Sarà che è mattina presto, ma il traghetto è pieno di turchi che si spostano per motivi probabilmente molto diversi da ciò che mi spinge a raggiungere l’altra sponda: due passi su un altro continente, vedere il cimitero islamico più grande del mondo, entrare nell’unica moschea esistente al mondo progettata da una donna e scovare qualche differenza tra due continenti distanti appena 15 minuti di traghetto.
Il risultato?

Il cimitero è immenso, sconfinato, tranquillo… una quiete emozionante.

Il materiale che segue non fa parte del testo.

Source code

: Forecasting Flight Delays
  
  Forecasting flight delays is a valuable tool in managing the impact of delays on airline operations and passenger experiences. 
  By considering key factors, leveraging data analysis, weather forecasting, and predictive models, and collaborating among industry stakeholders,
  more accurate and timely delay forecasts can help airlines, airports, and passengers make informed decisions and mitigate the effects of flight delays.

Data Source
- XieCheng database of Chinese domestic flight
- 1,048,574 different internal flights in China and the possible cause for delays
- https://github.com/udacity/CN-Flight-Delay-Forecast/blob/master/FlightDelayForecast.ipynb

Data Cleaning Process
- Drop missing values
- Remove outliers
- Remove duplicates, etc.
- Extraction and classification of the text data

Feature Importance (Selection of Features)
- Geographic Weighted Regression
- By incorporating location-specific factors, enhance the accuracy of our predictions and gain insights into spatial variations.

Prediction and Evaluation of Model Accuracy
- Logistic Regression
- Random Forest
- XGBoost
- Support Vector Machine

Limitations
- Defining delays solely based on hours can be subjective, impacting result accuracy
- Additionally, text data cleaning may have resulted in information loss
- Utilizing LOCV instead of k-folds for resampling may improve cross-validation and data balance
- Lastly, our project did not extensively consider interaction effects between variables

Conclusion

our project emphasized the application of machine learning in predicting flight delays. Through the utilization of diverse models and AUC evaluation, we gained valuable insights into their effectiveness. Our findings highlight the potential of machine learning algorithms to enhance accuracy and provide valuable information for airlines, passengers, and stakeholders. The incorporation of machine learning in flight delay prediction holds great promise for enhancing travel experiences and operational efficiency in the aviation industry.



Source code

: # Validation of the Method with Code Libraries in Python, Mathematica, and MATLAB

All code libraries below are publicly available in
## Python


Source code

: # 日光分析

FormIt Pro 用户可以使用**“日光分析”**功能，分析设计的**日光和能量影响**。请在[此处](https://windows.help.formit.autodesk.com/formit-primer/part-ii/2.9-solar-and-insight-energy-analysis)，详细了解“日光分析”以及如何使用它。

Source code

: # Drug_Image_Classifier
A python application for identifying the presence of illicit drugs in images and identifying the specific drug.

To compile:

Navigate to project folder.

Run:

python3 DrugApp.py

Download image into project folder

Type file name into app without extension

La moschea Sakirin va vista assolutamente. Non so se sia il tocco di una donna ad aver scardinato un punto fisso della religione, il concetto turco di un islam moderno o semplicemente le scelte che un architetto ha fatto per rappresentare, nel nuovo secolo, l’islam sulla terra.
Forme arrotondate, colori tenui, giochi di luce e immagini riflesse. Un luogo di culto simile ma distante da tutti gli altri che ho visitato. La fontana che riflette il cielo disegna in terra l’ispirazione di tutte le religioni.
Ed infine le differenze che avrei voluto scovare, ma che sapevo in anticipo che non avrei trovato.




Questa è Istanbul, un incrocio di razze che, bruciando in più occasioni, è sempre rinata dalle sue ceneri, più forte e viva che mai.